Limited supply structure: Global gold mine production capacity growth is limited, and the supply and demand in the gold market maintain a delicate balance, providing structural support for gold prices. Many institutions predict that the average price of gold will rise in 2026.

4. Summary and Outlook: Be cautiously optimistic and seize opportunities in decline
Gold is expected to usher in a strong bull market in 2026 and continue its upward trend in the medium to long term. Technically calculated upside targets determine future trends. However, the monthly relative strength index has reached its highest level in decades, indicating overbought conditions and a clear warning of the risk of higher prices in the near term.

In short, the possibility of a technical correction or stabilization of gold prices in early 2026 is increasing.
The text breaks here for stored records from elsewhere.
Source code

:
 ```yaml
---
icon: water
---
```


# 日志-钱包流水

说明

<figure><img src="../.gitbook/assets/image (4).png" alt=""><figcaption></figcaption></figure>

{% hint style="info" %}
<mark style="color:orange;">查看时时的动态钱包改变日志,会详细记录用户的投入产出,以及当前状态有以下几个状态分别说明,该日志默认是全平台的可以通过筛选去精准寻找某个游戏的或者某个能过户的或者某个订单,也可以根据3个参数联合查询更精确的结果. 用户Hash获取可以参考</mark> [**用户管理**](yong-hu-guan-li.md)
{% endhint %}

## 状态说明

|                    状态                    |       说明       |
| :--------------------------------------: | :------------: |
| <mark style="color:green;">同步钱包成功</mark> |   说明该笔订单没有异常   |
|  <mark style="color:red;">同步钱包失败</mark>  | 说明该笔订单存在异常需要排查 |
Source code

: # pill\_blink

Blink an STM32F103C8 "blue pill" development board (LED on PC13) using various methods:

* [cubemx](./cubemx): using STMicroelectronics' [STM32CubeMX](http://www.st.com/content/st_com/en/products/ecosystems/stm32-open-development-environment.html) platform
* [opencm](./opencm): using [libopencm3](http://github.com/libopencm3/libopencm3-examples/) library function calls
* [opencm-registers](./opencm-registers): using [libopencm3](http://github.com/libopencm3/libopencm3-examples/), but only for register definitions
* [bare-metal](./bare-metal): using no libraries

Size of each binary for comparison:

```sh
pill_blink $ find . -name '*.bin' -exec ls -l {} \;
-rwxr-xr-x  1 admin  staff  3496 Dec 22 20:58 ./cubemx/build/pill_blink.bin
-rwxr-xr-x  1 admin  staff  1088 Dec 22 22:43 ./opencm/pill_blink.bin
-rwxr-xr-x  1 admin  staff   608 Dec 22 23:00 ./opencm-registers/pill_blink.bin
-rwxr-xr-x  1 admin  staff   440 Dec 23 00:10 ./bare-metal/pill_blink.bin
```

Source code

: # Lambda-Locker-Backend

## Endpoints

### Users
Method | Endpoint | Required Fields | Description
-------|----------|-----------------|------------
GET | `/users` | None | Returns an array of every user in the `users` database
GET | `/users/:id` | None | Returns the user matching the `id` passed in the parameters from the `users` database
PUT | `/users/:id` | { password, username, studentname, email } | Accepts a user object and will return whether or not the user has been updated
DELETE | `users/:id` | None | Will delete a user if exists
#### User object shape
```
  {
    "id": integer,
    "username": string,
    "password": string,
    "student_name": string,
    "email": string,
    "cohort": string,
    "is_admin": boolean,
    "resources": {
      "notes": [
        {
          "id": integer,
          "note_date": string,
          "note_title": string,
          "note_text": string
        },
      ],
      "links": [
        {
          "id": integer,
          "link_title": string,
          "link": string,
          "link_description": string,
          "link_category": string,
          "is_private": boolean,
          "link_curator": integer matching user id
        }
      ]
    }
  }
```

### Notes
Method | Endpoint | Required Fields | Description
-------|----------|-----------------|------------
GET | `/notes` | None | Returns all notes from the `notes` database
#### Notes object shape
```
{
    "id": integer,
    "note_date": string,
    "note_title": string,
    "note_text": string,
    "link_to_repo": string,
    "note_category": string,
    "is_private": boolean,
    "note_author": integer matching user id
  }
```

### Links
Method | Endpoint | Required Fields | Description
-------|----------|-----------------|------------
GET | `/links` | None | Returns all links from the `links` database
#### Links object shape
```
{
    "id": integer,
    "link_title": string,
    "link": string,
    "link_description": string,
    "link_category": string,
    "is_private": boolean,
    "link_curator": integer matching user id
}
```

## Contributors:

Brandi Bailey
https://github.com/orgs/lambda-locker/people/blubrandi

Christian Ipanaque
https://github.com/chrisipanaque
This could be a correction in overbought indicators, or it could be the result of profit-taking in the market. For investors, a drop in gold prices to the key support range between $4,125 and $4,164, or even lower healthy correction levels, may represent a better entry opportunity with a medium to long-term investment risk-reward ratio.

Trading advice: In the short term, pay close attention to the support level between $4,500 and $4,495. This support level represents the upper limit of the last price platform, where technical buying is concentrated. On the upside, focus on the key resistance level of $4,550; a decisive break above this level will open up new horizons for the upside. Assuming that the upward trend continues, the strategy should be based on “buying on dips” and pay close attention to the defense of key support levels and the correction process of overbought indicators.